* Source data
---+---

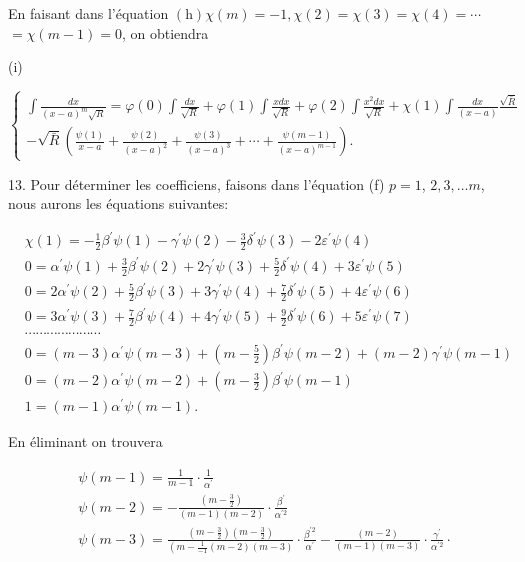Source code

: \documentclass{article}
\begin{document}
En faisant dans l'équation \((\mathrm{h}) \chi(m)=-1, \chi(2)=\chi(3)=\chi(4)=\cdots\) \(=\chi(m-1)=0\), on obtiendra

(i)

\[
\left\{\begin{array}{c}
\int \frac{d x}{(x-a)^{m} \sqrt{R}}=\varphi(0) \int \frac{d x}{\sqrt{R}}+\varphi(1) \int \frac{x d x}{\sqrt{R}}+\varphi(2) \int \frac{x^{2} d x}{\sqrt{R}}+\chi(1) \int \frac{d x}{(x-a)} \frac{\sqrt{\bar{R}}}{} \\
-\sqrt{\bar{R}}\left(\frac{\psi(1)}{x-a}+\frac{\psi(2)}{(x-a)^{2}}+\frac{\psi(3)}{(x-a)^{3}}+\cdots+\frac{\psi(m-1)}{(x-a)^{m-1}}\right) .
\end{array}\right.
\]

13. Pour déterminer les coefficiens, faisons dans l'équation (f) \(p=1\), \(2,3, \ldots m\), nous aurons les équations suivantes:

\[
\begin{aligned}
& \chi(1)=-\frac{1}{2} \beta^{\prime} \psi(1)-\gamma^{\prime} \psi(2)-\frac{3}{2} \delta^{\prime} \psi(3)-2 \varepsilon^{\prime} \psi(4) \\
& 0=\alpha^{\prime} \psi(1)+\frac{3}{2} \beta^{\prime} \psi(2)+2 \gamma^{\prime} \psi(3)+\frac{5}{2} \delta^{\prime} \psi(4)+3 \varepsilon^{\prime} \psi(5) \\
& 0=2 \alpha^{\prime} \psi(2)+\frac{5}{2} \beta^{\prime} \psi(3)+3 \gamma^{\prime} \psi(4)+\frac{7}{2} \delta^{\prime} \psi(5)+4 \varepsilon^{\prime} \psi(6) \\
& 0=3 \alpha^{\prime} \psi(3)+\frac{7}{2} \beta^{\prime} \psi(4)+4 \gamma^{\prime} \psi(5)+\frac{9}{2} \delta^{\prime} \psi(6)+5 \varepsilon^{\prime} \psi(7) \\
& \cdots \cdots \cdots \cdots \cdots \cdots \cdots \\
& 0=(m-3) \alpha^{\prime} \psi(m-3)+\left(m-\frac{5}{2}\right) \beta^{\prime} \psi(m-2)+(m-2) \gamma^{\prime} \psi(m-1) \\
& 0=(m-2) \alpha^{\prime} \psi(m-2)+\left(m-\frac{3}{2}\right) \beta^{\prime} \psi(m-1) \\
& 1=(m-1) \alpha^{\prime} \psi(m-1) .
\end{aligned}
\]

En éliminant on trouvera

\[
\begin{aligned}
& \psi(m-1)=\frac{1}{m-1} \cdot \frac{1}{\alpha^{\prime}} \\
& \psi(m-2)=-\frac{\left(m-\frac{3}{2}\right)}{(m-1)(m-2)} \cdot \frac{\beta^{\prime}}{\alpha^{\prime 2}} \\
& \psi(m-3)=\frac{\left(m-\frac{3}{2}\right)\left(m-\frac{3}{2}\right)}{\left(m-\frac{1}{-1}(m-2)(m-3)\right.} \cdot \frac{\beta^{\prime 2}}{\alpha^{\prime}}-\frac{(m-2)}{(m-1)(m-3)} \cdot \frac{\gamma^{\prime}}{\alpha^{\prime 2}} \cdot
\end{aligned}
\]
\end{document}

---+---

* Exercise description
Among the lines of the listing above, count those that include the string "dans" and give that total alone.

* Solution for this problem
2